いずれにしてもSpinelloは如何ですか?と食後に勧められた事が無いので、それはこの名前が何かと誤解を招く意味を持っているせいなのか、リモンチェッロのように飲みやすいわけではないからなのか、というように理由はわからないので、調査が必要。
一方、味見はした事があるリキュールのStregaは、魔女という意味。これを飲んだら鷲鼻で顔中にイボイボがある魔女になってしまうのでは無いか、という不安な気持ちになるのは私だけなのかしら?
70種類の薬草から作られていることからしても、気味の悪い薄笑いをを浮かべながら魔女が夜な夜な大きな窯でグツグツと薬草を煮込んでいるシーンが目に浮かぶので、なんと名前のもつ威力の大きい事よ。Stregaのリキュールに対して、リモンチェッロはまるで白雪姫のような存在に思えてくるのは、Stregaはサフランを含んでいるので黄色いリキュールですが、同じ黄色でもリモンチェッロの愛らしい黄色には敵わない。
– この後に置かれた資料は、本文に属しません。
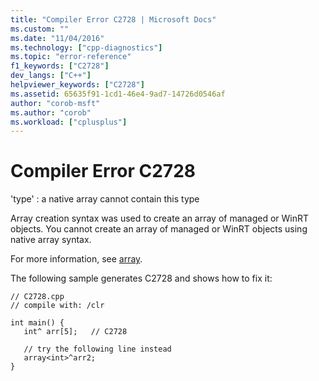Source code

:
 ```yaml
---
title: "Compiler Error C2728 | Microsoft Docs"
ms.custom: ""
ms.date: "11/04/2016"
ms.technology: ["cpp-diagnostics"]
ms.topic: "error-reference"
f1_keywords: ["C2728"]
dev_langs: ["C++"]
helpviewer_keywords: ["C2728"]
ms.assetid: 65635f91-1cd1-46e4-9ad7-14726d0546af
author: "corob-msft"
ms.author: "corob"
ms.workload: ["cplusplus"]
---
```

# Compiler Error C2728
'type' : a native array cannot contain this type  
  
 Array creation syntax was used to create an array of managed or WinRT objects. You cannot create an array of managed or WinRT objects using native array syntax.  
  
 For more information, see [array](../../windows/arrays-cpp-component-extensions.md).  
  
 The following sample generates C2728 and shows how to fix it:  
  
```  
// C2728.cpp  
// compile with: /clr  
  
int main() {  
   int^ arr[5];   // C2728  
  
   // try the following line instead  
   array<int>^arr2;  
}  
```  
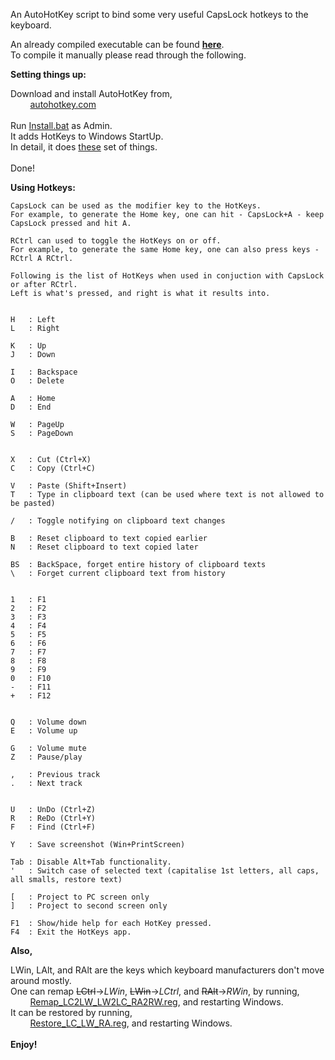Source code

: An AutoHotKey script to bind some very useful CapsLock hotkeys to the keyboard.

An already compiled executable can be found **[here](https://drive.google.com/open?id=1l-_ly_VcWkBHzeugyiI1za9_tW2-sLh9)**.
<br/>
To compile it manually please read through the following.

**Setting things up:**

Download and install AutoHotKey from,
<br/>
&nbsp;&nbsp;&nbsp;&nbsp;&nbsp;&nbsp;&nbsp;&nbsp;[autohotkey.com](https://www.autohotkey.com)
<br/>
<br/>
Run [Install.bat](Install.bat) as Admin.
<br/>
It adds HotKeys to Windows StartUp.
<br/>
In detail, it does [these](Steps.txt) set of things.
<br/>
<br/>
Done!

**Using Hotkeys:**

```
CapsLock can be used as the modifier key to the HotKeys.
For example, to generate the Home key, one can hit - CapsLock+A - keep CapsLock pressed and hit A.

RCtrl can used to toggle the HotKeys on or off.
For example, to generate the same Home key, one can also press keys - RCtrl A RCtrl.

Following is the list of HotKeys when used in conjuction with CapsLock or after RCtrl.
Left is what's pressed, and right is what it results into.


H   : Left
L   : Right

K   : Up
J   : Down

I   : Backspace
O   : Delete

A   : Home
D   : End

W   : PageUp
S   : PageDown


X   : Cut (Ctrl+X)
C   : Copy (Ctrl+C)

V   : Paste (Shift+Insert)
T   : Type in clipboard text (can be used where text is not allowed to be pasted)

/   : Toggle notifying on clipboard text changes

B   : Reset clipboard to text copied earlier
N   : Reset clipboard to text copied later

BS  : BackSpace, forget entire history of clipboard texts
\   : Forget current clipboard text from history


1   : F1
2   : F2
3   : F3
4   : F4
5   : F5
6   : F6
7   : F7
8   : F8
9   : F9
0   : F10
-   : F11
+   : F12


Q   : Volume down
E   : Volume up

G   : Volume mute
Z   : Pause/play

,   : Previous track
.   : Next track


U   : UnDo (Ctrl+Z)
R   : ReDo (Ctrl+Y)
F   : Find (Ctrl+F)

Y   : Save screenshot (Win+PrintScreen)

Tab : Disable Alt+Tab functionality.
'   : Switch case of selected text (capitalise 1st letters, all caps, all smalls, restore text)

[   : Project to PC screen only
]   : Project to second screen only

F1  : Show/hide help for each HotKey pressed.
F4  : Exit the HotKeys app.

```

**Also,**

LWin, LAlt, and RAlt are the keys which keyboard manufacturers don't move around mostly.
<br/>
One can remap ~~LCtrl~~->_LWin_, ~~LWin~~->_LCtrl_, and ~~RAlt~~->_RWin_, by running,
<br/>
&nbsp;&nbsp;&nbsp;&nbsp;&nbsp;&nbsp;&nbsp;&nbsp;[Remap_LC2LW_LW2LC_RA2RW.reg](Remap_LC2LW_LW2LC_RA2RW.reg), and restarting Windows.
<br/>
It can be restored by running,
<br/>
&nbsp;&nbsp;&nbsp;&nbsp;&nbsp;&nbsp;&nbsp;&nbsp;[Restore_LC_LW_RA.reg](Restore_LC_LW_RA.reg), and restarting Windows.
<br/>
<br/>
**Enjoy!**

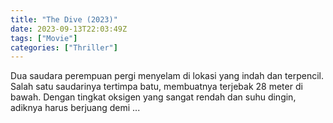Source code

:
 ```yaml
---
title: "The Dive (2023)"
date: 2023-09-13T22:03:49Z
tags: ["Movie"]
categories: ["Thriller"]
---
```


Dua saudara perempuan pergi menyelam di lokasi yang indah dan terpencil. Salah satu saudarinya tertimpa batu, membuatnya terjebak 28 meter di bawah. Dengan tingkat oksigen yang sangat rendah dan suhu dingin, adiknya harus berjuang demi ...

  <mux-player stream-type="on-demand"
  src="https://kp3d-my.sharepoint.com/personal/ryoo_kp3d_onmicrosoft_com/_layouts/15/download.aspx?share=ETkBZPwdObpKjtJCuf2PO7UBl-ViWykEGvQImHXpKmdQ8A" metadata-video-title="The Dive (2023)" prefer-playback="mse" controls>
  </mux-player>
  
  
  <script src="https://cdn.jsdelivr.net/npm/@mux/mux-player"></script>
  
   <script id="XWWDAkM00vKM8SZIpCfCNGLS01FBAA800VU00JVk02HJ6wvQ" type="application/ld+json">
 {
  "@context": "https://schema.org/",
  "@type": "VideoObject",
  "name": "The Dive (2023)",
  "contentUrl": "https://stream.mux.com/XWWDAkM00vKM8SZIpCfCNGLS01FBAA800VU00JVk02HJ6wvQ.m3u8?quality=auto",
  "thumbnailUrl": "https://www.themoviedb.org/t/p/original/wWLgdegMARMp4tMVllLumFcdBqm.jpg?width=314&fit_mode=preserve&time=25",
  "uploadDate": "2023-09-13T22:03:49Z",
}

</script>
で、やはりStregaを一杯いかがですか?と勧められた事が無いので、飲んでしまったら魔女になった気分で「鏡よ、鏡、この世で一番美しい人は誰?」と私が言い始めてしまうような顔つきをしているとか?
最後に更に強烈なネーミングのリキュールをもう1つ。義母のミルクというリキュール。ミルク入りでもなくアルコール度が、75度という非常に高い度数なので、その特色を利用して火をつけるショー的な使用が一般的だとか。ショットグラスでちびりちびりとする、と言おうが何だろうが、ストレートで飲むのは勧めない、という製造者の忠告付き。物好きな友人が味見をして、口内が焼けたような感覚だったので、大騒ぎをして周りを困らせたとか。
そんな飲み物に、義母に因んだ名前が付いているとは、義母という存在について思いを巡らせてしまいませんか。